Needless to say, I have been unsettled.  I keep forgetting God’s power to give us peace even when we are inclined to anxiety.  When we focus more on our circumstances and less on Christ, we lose sight of the peace which surpasses all understanding and the ability to be joyful in any and all trials.

God is a God of miracles.  He is light to a dark world.  God restored the temple and Christ, when we repent and surrender, restores our souls, the temple of the Holy Spirit.  He will anoint our heads so we can proclaim the true good news with grace and compassion.  He nourishes our panting souls while fried goods wax our pallets this Hanukkah season.

Years ago, God gave victory to an army of few.  He provided for his people when they had little to nothing to sustain them.  When they wanted to worship properly, he gave the means to do so.  In the same regard, God himself entered our world through a helpless babe. He provides remittance for our sinful ways when we confess that he is Emmanuel, our Savior King.

Go forth in peace as you take joy in that blessed assurance.  (I say this to myself just as much as to you, my blogging audience.)

Week 1 Advent: Hope and Promise

Confession:  It has been difficult to foster feelings of wonder, surprise, and excitement for me this Christmas season.  I feel as if I’m wandering in a daze– a swollen gut due to a gestating babe, unbalanced hips, fatigue, and frequent headaches.  Illness and constantly needy children have left me wondering how I can inspire awe, in myself and in those around me.  How can we regain the focus of the Christmas season?  What behaviors or mindsets do we need to adopt so our hearts are charitable, our thoughts pure, and our worship true?

The other day I was reading a story from one of our Advent books.  Willow was partially listening, babbling as she frequently does when excited, tired, or unfocused.  She seems enriched by Santa folklore, the desire for presents, and just being busy.  I wanted to practice stillness and focus.  FYI: These are not Willow’s strong suits.  Regrettably, I yelled.  Screaming, I exuberantly declared: “Can’t we just focus?  Why must we be so entertained with Santa but unable to focus on this Advent story?  We can read these other Christmas books, but they aren’t what I want to read!  I want Jesus!  Don’t you want that too?  He is better and this story is good, just listen!”

She continued bouncing around before retiring to her bedroom with a bottle of milk, curled up on Frank’s lap.  In the quiet of the evening, I prayed.  I was convicted.  A still small voice, be it the Holy Spirit or just self-talk because of knowing Scriptures, I was asked, “Do you want traditions of Advent or to encounter Christ?”

It disturbed me.

I had yelled at my child because of her wonder over everything around her.  Is this not the attitude Christ tells us to have?  “He called a child, whom he put among them,  and said, “Truly I tell you, unless you change and become like children, you will never enter the kingdom of heaven. Whoever becomes humble like this child is the greatest in the kingdom of heaven.” -Matt. 18:2-4  We are to be humble [read: curious, respectful, not haughty, sacrificial].  I certainly did not model this behavior for my eldest daughter. My sin and ugliness disgusted me.  

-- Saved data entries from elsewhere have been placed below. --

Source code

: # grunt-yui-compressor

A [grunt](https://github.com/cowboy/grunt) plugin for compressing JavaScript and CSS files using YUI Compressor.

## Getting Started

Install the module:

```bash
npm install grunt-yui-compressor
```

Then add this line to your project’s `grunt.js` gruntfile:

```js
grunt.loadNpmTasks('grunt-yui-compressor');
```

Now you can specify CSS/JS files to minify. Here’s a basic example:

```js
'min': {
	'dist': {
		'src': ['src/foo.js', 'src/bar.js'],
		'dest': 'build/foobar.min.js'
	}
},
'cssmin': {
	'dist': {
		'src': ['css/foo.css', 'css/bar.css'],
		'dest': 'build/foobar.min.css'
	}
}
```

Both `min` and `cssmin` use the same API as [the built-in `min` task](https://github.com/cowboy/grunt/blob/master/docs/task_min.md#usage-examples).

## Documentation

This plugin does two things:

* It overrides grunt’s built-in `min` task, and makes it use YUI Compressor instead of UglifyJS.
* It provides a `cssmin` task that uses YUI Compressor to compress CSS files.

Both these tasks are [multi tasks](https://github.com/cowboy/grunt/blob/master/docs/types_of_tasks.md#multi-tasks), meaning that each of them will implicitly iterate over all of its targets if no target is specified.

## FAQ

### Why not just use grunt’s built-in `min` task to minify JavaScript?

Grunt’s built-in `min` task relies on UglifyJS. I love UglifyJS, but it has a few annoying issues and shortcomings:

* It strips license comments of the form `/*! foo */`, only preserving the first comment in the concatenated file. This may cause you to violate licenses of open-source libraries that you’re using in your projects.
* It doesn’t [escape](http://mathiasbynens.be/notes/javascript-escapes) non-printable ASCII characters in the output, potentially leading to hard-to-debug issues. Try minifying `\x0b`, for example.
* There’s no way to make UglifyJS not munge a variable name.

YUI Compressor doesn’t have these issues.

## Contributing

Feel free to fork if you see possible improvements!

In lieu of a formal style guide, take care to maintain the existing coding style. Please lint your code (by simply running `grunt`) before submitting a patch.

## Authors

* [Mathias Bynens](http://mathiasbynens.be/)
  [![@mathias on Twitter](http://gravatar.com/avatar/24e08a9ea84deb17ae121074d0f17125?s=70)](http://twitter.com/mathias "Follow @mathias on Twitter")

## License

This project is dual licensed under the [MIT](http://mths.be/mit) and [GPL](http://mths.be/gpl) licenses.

(Aside: If you witness your child having a tantrum over pointless issues or his/her conduct is undesirable, ask yourself what behaviors you have been modeling lately.  Children are parrots and will generally copy what attitudes, mannerisms, and behaviors they witness.  Sometimes they are just acting that way because they are at a particular age and adults need to instruct, guide, and occasionally tame a behavior, but more often than not, kids act a certain way because that is what they see.)

Perhaps I am feeling hopeless and down because I keep giving into my impulses.  Rather than praying heavily for protection against the temptation to react from a basal perspective, I simply act on gratifying and fueling my anger.  I am satisfying my flesh instead of seeking Christ and his difficult modes of conduct.  With all the death I’m witnessing lately, I keep forgetting that we are not to mourn as the world does.  We have the hope of eternal life through the promise of Emmanuel, our God with us.

God dwelt with humanity and died on the cross.  Three days later, he arose giving victory over death and reconciliation with God to anyone who would trust in his sovereignty, love, and judgment.

But we do not want you to be uninformed, brothers and sisters, about those who have died, so that you may not grieve as others do who have no hope. For since we believe that Jesus died and rose again, even so, through Jesus, God will bring with him those who have died.  For this we declare to you by the word of the Lord, that we who are alive, who are left until the coming of the Lord, will by no means precede those who have died.For the Lord himself, with a cry of command, with the archangel’s call and with the sound of God’s trumpet, will descend from heaven, and the dead in Christ will rise first. Then we who are alive, who are left, will be caught up in the clouds together with them to meet the Lord in the air; and so we will be with the Lord forever. Therefore encourage one another with these words.”- 1Thess. 4:13-18

Christ promises to dwell with us always when we encourage one another with the truth and glory of the gospel.  It is this promise that grants us hope.  Through that hope, and clinging to it, we can weather the tides of sorrow.  We don’t need to wallow in self-pity, grief, and pain.  Christian, press on.  Continue stepping forward in faith, in truth, and especially this week, in the hope of the promise we have in Christ.  (I say this as much to myself as I do my audience of fellow Christian pilgrims.)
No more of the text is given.